*Task requirements*. Write the material out again, line by line, exactly as it is.
☆ ☆ ☆ ☆ ☆
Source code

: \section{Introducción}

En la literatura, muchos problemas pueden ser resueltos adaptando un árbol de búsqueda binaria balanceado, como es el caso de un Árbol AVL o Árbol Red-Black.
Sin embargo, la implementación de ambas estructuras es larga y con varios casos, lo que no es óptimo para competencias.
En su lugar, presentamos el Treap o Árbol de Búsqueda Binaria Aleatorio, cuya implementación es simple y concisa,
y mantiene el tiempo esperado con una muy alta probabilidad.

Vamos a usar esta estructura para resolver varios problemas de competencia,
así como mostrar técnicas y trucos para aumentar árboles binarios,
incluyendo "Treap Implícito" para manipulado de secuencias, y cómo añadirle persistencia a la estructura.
☆ ☆ ☆ ☆ ☆
*Worked solution*.
Source code

: \section{Introducción}

En la literatura, muchos problemas pueden ser resueltos adaptando un árbol de búsqueda binaria balanceado, como es el caso de un Árbol AVL o Árbol Red-Black.
Sin embargo, la implementación de ambas estructuras es larga y con varios casos, lo que no es óptimo para competencias.
En su lugar, presentamos el Treap o Árbol de Búsqueda Binaria Aleatorio, cuya implementación es simple y concisa,
y mantiene el tiempo esperado con una muy alta probabilidad.

Vamos a usar esta estructura para resolver varios problemas de competencia,
así como mostrar técnicas y trucos para aumentar árboles binarios,
incluyendo "Treap Implícito" para manipulado de secuencias, y cómo añadirle persistencia a la estructura.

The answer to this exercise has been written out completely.